Supplied records Block Start
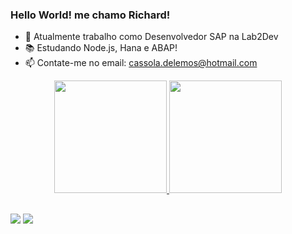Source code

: ### Hello World! me chamo Richard!

<!-- - 📧 Contate-me no email: vvsspp423@gmail.com --> 

- 🔭 Atualmente trabalho como Desenvolvedor SAP na Lab2Dev
- 📚 Estudando Node.js, Hana e ABAP!
- 📫 Contate-me no email: cassola.delemos@hotmail.com

<div align="center">
  <a href="https://github.com/VitorSilva-dev">
  <img height="180em" src="https://github-readme-stats.vercel.app/api?username=myzerx&show_icons=true&theme=dark&include_all_commits=true&count_private=true"/>
  <img height="180em" src="https://github-readme-stats.vercel.app/api/top-langs/?username=myzerx&layout=compact&langs_count=7&theme=dark"/>
</div>
  
<!-- <div style="display: inline_block"><br>
  <img align="center" alt="Rafa-Js" height="30" width="40" src="https://raw.githubusercontent.com/devicons/devicon/master/icons/javascript/javascript-plain.svg">
  <img align="center" alt="Rafa-Ts" height="30" width="40" src="https://raw.githubusercontent.com/devicons/devicon/master/icons/typescript/typescript-plain.svg">
  <img align="center" alt="Rafa-ReactNative" height="30" width="40" src="https://raw.githubusercontent.com/devicons/devicon/master/icons/react/react-original.svg">
  <img align="center" alt="Rafa-HTML" height="30" width="40" src="https://raw.githubusercontent.com/devicons/devicon/master/icons/html5/html5-original.svg">
  <img align="center" alt="Rafa-CSS" height="30" width="40" src="https://raw.githubusercontent.com/devicons/devicon/master/icons/css3/css3-original.svg">
  <img align="center" alt="Rafa-Csharp" height="30" width="40" src="https://raw.githubusercontent.com/devicons/devicon/master/icons/csharp/csharp-original.svg">
  <img align="center" height="40" width="40" src="https://cdn.jsdelivr.net/gh/devicons/devicon/icons/php/php-original.svg" />
</div> -->
  
  ##
 
<div> 
  <a href="https://www.instagram.com/myzerx/" target="_blank"><img src="https://img.shields.io/badge/-Instagram-%23E4405F?style=for-the-badge&logo=instagram&logoColor=white" target="_blank"></a>
  <a href="https://www.linkedin.com/in/richardcassola/" target="_blank"><img src="https://img.shields.io/badge/-LinkedIn-%230077B5?style=for-the-badge&logo=linkedin&logoColor=white" target="_blank"></a> 
 
</div>
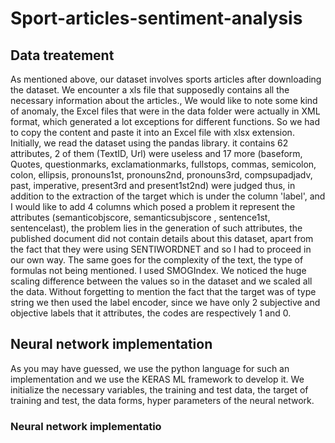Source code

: # Sport-articles-sentiment-analysis

## Data treatement
 As mentioned above, our dataset involves sports articles after downloading the dataset. We encounter a xls file that supposedly contains all the necessary information about the articles., We would like to note some kind of anomaly, the Excel files that were in the data folder were actually in XML format, which generated a lot exceptions for different functions. So we had to copy the content and paste it into an Excel file with xlsx extension.
 Initially, we read the dataset using the pandas library. it contains 62 attributes, 2 of them (TextID, Url) were useless and 17 more (baseform, Quotes, questionmarks, exclamationmarks, fullstops, commas, semicolon, colon, ellipsis, pronouns1st, pronouns2nd, pronouns3rd, compsupadjadv, past, imperative, present3rd and present1st2nd) were judged thus, in addition to the extraction of the target which is under the column 'label', and I would like to add 4 columns which posed a problem it represent the attributes (semanticobjscore, semanticsubjscore , sentence1st, sentencelast), the problem lies in the generation of such attributes, the published document did not contain details about this dataset, apart from the fact that they were using SENTIWORDNET and so I had to proceed in our own way. The same goes for the complexity of the text, the type of formulas not being mentioned. I used SMOGIndex.
 We noticed the huge scaling difference between the values so in the dataset and we scaled all the data. Without forgetting to mention the fact that the target was of type string we then used the label encoder, since we have only 2 subjective and objective labels that it attributes, the codes are respectively 1 and 0.

## Neural network implementation
 As you may have guessed, we use the python language for such an implementation and we use the KERAS ML framework to develop it.
We initialize the necessary variables, the training and test data, the target of training and test, the data forms, hyper parameters of the neural network.
###     Neural network implementatio
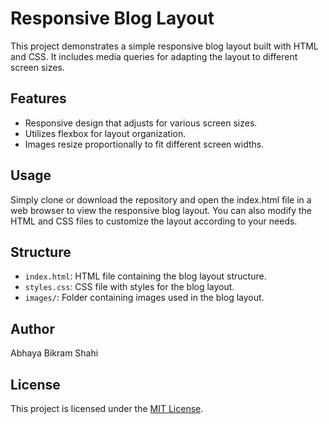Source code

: # Responsive Blog Layout

This project demonstrates a simple responsive blog layout built with HTML and CSS. It includes media queries for adapting the layout to different screen sizes.

## Features

- Responsive design that adjusts for various screen sizes.
- Utilizes flexbox for layout organization.
- Images resize proportionally to fit different screen widths.

## Usage

Simply clone or download the repository and open the index.html file in a web browser to view the responsive blog layout. You can also modify the HTML and CSS files to customize the layout according to your needs.

## Structure

- `index.html`: HTML file containing the blog layout structure.
- `styles.css`: CSS file with styles for the blog layout.
- `images/`: Folder containing images used in the blog layout.

## Author

Abhaya Bikram Shahi

## License

This project is licensed under the [MIT License](LICENSE).
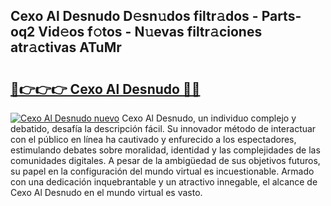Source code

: ## Cexo Al Desnudo D𝚎sn𝚞dos filtr𝚊dos - Parts-oq2 Vid𝚎os f𝚘tos - N𝚞evas filtr𝚊ciones atr𝚊ctivas ATuMr

# <h2><a href="http://mb5bkve.tromn.icu/?c=Cexo+Al+Desnudo">🔗👉👉👉 Cexo Al Desnudo 🔗🔗</a></h2>

[![Cexo Al Desnudo nuevo](https://i.imgur.com/pEAQMta.gif)](http://mb5bkve.tromn.icu/?c=Cexo+Al+Desnudo)
Cexo Al Desnudo, un individuo complejo y debatido, desafía la descripción fácil. Su innovador método de interactuar con el público en línea ha cautivado y enfurecido a los espectadores, estimulando debates sobre moralidad, identidad y las complejidades de las comunidades digitales. A pesar de la ambigüedad de sus objetivos futuros, su papel en la configuración del mundo virtual es incuestionable. Armado con una dedicación inquebrantable y un atractivo innegable, el alcance de Cexo Al Desnudo en el mundo virtual es vasto.

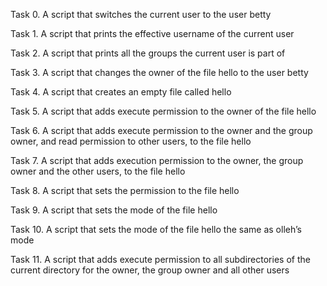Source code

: Task 0. A script that switches the current user to the user betty

Task 1. A script that prints the effective username of the current user

Task 2. A script that prints all the groups the current user is part of

Task 3. A script that changes the owner of the file hello to the user betty

Task 4. A script that creates an empty file called hello

Task 5. A script that adds execute permission to the owner of the file hello

Task 6. A script that adds execute permission to the owner and the group owner, and read permission to other users, to the file hello

Task 7. A script that adds execution permission to the owner, the group owner and the other users, to the file hello

Task 8. A script that sets the permission to the file hello

Task 9. A script that sets the mode of the file hello

Task 10. A script that sets the mode of the file hello the same as olleh’s mode

Task 11. A script that adds execute permission to all subdirectories of the current directory for the owner, the group owner and all other users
Supplied records Block End
*How to complete this task*. Print exactly the lines above that run from the one with "blog layout structure." to the one with "[![Cexo Al Desnudo", both included. No pictures.

*Response area*.
- `index.html`: HTML file containing the blog layout structure.
- `styles.css`: CSS file with styles for the blog layout.
- `images/`: Folder containing images used in the blog layout.

## Author

Abhaya Bikram Shahi

## License

This project is licensed under the [MIT License](LICENSE).
Source code

: ## Cexo Al Desnudo D𝚎sn𝚞dos filtr𝚊dos - Parts-oq2 Vid𝚎os f𝚘tos - N𝚞evas filtr𝚊ciones atr𝚊ctivas ATuMr

# <h2><a href="http://mb5bkve.tromn.icu/?c=Cexo+Al+Desnudo">🔗👉👉👉 Cexo Al Desnudo 🔗🔗</a></h2>

[![Cexo Al Desnudo nuevo](https://i.imgur.com/pEAQMta.gif)](http://mb5bkve.tromn.icu/?c=Cexo+Al+Desnudo)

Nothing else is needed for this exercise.